■ Provided data:

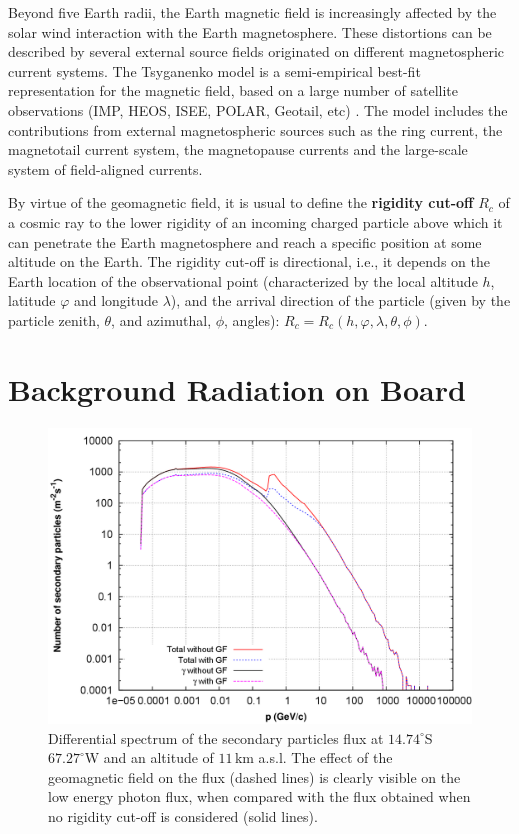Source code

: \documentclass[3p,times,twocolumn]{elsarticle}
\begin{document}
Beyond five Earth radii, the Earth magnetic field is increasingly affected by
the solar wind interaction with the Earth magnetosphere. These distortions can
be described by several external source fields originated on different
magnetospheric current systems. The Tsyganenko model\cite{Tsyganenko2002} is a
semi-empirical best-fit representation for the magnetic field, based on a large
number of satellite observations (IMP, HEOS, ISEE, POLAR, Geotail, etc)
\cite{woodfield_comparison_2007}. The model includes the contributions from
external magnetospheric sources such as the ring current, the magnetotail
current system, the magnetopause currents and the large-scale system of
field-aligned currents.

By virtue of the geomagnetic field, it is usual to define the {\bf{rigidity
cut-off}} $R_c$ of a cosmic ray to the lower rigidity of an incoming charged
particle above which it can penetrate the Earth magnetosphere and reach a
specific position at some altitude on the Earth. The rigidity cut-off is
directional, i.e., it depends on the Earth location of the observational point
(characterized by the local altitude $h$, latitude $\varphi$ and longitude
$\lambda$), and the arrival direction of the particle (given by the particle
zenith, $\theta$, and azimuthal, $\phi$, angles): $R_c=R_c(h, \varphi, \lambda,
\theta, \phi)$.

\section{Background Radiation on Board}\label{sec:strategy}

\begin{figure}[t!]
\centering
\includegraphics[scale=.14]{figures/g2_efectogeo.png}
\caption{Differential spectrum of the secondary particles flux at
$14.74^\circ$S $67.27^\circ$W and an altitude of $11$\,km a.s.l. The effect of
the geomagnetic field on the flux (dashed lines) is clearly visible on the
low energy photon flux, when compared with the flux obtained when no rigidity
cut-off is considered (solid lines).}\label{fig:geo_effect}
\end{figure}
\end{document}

■ Task statement:
As the answer, set down only the lines from the data above between the one holding "magnetospheric current systems." and the one holding "an incoming charged", inclusive, exactly as they read.

■ Exercise output:
magnetospheric current systems. The Tsyganenko model\cite{Tsyganenko2002} is a
semi-empirical best-fit representation for the magnetic field, based on a large
number of satellite observations (IMP, HEOS, ISEE, POLAR, Geotail, etc)
\cite{woodfield_comparison_2007}. The model includes the contributions from
external magnetospheric sources such as the ring current, the magnetotail
current system, the magnetopause currents and the large-scale system of
field-aligned currents.

By virtue of the geomagnetic field, it is usual to define the {\bf{rigidity
cut-off}} $R_c$ of a cosmic ray to the lower rigidity of an incoming charged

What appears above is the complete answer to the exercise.